End state · A new engine that passes the engine conformance tests and can be selected via create_engine("mylib").
Large surface area
BaseEngine has ~40 abstract methods. Expect a multi-week effort. Start
by copying datacoolie.engines.polars_engine.PolarsEngine as a template —
it's the smaller of the two built-ins.
Skeleton¶
from datacoolie.engines.base import BaseEngine
import mylib
class MyLibEngine(BaseEngine[mylib.DataFrame]):
def __init__(self, platform=None):
super().__init__(platform)
# --- Read ---
def read_parquet(self, path, options=None): ...
def read_delta(self, path, options=None): ...
def read_iceberg(self, path, options=None): ...
# ... etc. for csv, json, jsonl, avro, excel
def read_path(self, path, fmt, options=None):
# Dispatch on fmt → the right abstract reader
...
def read_database(self, *, table=None, query=None, options=None): ...
def read_table(self, table_name, fmt="delta", options=None): ...
def create_dataframe(self, records): ...
def execute_sql(self, sql, parameters=None): ...
# --- Write ---
def write_to_path(self, df, path, mode, fmt, partition_columns=None, options=None): ...
def write_to_table(self, df, table_name, mode, fmt, partition_columns=None, options=None): ...
# --- Merge ---
def merge_to_path(self, df, path, merge_keys, fmt="delta", partition_columns=None, options=None): ...
def merge_overwrite_to_path(self, df, path, merge_keys, fmt="delta", partition_columns=None, options=None): ...
def merge_to_table(self, df, table_name, merge_keys, fmt="delta", options=None): ...
def merge_overwrite_to_table(self, df, table_name, merge_keys, fmt="delta", options=None): ...
# --- Transform, system columns, metrics, maintenance, SCD2 ---
# (see BaseEngine for the full list)
fmt parameter contract¶
Every format-aware method must accept a fmt string. read_table,
merge_to_table, and table_exists_by_name have contract-specific
signatures:
def read_table(self, table_name: str, fmt: str = "delta", options=None): ...
def merge_to_table(self, df, table_name, merge_keys, fmt: str = "delta", options=None): ...
def table_exists_by_name(self, table_name: str, *, fmt: str = "delta") -> bool: ...
table_exists_by_name uses keyword-only fmt.
See ADR-0001.
Register¶
Conformance¶
Run the framework's engine tests against your implementation.
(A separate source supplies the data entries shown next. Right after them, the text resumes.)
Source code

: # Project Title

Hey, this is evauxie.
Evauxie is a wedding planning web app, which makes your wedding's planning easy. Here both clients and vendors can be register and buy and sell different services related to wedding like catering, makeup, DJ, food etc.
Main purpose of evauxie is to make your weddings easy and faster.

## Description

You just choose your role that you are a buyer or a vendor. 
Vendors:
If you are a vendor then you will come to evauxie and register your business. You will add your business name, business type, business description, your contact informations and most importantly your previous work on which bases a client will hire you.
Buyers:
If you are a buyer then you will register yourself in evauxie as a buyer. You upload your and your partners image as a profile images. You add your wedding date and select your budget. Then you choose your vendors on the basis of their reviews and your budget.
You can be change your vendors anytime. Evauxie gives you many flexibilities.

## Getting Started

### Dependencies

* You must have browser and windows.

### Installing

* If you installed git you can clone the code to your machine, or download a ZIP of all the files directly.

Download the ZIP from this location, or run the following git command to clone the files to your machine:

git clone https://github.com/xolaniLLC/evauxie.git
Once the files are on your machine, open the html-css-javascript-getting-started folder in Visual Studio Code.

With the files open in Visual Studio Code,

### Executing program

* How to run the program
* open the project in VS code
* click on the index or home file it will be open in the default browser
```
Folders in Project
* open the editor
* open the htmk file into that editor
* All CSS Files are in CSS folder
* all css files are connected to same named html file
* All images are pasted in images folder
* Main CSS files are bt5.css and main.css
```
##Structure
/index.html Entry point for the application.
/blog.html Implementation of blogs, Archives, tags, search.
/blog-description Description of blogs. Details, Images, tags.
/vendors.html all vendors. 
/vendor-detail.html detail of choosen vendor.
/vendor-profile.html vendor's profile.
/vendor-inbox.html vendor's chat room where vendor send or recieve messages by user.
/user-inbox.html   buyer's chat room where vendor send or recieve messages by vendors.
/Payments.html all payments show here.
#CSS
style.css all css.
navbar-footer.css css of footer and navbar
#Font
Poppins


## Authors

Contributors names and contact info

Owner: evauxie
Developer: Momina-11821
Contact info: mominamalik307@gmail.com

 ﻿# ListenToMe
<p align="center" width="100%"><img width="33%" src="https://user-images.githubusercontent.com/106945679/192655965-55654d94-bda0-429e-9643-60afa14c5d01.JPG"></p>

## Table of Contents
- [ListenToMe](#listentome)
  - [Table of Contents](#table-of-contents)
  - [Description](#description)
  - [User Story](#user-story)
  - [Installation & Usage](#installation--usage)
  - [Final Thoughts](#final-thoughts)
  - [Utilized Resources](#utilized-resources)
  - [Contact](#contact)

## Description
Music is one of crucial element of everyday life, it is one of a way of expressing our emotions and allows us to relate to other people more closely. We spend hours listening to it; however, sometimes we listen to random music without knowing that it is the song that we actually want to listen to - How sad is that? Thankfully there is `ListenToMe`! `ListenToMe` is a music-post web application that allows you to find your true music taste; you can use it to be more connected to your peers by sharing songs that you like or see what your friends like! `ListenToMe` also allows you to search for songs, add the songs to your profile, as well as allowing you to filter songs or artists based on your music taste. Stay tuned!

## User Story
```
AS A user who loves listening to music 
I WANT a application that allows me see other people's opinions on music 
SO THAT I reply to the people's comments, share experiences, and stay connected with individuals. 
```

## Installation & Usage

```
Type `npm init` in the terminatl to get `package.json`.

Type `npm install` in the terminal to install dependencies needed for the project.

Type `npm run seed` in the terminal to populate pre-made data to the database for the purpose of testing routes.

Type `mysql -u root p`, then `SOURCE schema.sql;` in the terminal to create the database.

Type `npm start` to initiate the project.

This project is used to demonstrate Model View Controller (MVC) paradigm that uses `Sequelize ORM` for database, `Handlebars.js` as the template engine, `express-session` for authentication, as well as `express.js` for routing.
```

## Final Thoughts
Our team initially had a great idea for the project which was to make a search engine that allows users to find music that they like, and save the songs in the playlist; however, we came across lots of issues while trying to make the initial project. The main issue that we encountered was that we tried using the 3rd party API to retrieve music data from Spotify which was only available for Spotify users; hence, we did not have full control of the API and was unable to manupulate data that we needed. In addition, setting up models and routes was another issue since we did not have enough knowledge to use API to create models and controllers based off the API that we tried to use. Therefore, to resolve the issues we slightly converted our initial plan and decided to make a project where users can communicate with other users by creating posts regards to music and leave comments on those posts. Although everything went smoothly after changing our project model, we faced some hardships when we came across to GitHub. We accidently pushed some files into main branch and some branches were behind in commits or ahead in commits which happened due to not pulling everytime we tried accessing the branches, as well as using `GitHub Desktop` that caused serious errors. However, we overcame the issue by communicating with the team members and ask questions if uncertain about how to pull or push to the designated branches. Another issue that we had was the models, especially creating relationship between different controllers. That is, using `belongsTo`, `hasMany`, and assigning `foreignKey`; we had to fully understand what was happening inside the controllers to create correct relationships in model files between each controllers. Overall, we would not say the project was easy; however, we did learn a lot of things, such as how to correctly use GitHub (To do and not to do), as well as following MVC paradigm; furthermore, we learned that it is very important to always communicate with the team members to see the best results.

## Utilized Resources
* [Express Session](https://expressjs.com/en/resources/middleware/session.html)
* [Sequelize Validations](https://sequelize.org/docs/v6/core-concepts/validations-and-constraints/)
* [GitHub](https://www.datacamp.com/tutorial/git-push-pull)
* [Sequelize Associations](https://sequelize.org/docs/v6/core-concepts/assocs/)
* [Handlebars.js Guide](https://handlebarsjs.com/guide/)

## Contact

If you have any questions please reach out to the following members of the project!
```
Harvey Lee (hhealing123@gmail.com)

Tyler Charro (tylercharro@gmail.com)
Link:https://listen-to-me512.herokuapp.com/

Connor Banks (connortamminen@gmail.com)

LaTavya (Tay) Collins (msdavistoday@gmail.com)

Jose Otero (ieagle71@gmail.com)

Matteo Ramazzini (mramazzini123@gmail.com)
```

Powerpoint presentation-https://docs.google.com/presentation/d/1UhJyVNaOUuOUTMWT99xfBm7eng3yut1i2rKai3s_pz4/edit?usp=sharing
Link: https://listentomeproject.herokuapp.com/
At minimum:
- All tests under
tests/unit/engines/that don't bind to a specific DataFrame class. - The full
tests/unit/transformers/suite — transformers exercise many engine methods. - The full
tests/unit/destinations/suite.
For reference the Polars engine ships 73 dedicated tests; expect similar coverage for a new engine.
delete_by_window — Range-based delete¶
Engines must implement delete_by_window_path and delete_by_window_table
to support the replace_by_watermark destination feature:
@abstractmethod
def delete_by_window_path(
self,
path: str,
window: Dict[str, tuple],
fmt: str = "delta",
) -> None:
"""Delete rows in a path-based table within the value window."""
@abstractmethod
def delete_by_window_table(
self,
table_name: str,
window: Dict[str, tuple],
fmt: str = "delta",
) -> None:
"""Delete rows in a named table within the value window."""
The window dict maps column names to (lower_bound, upper_bound) tuples.
Build a predicate like col > lower AND col <= upper for each entry and delete
all matching rows. The lower bound is exclusive to match the source
watermark filter semantics.
The base class dispatches to these via delete_by_window() — you only need to
implement the two abstract variants.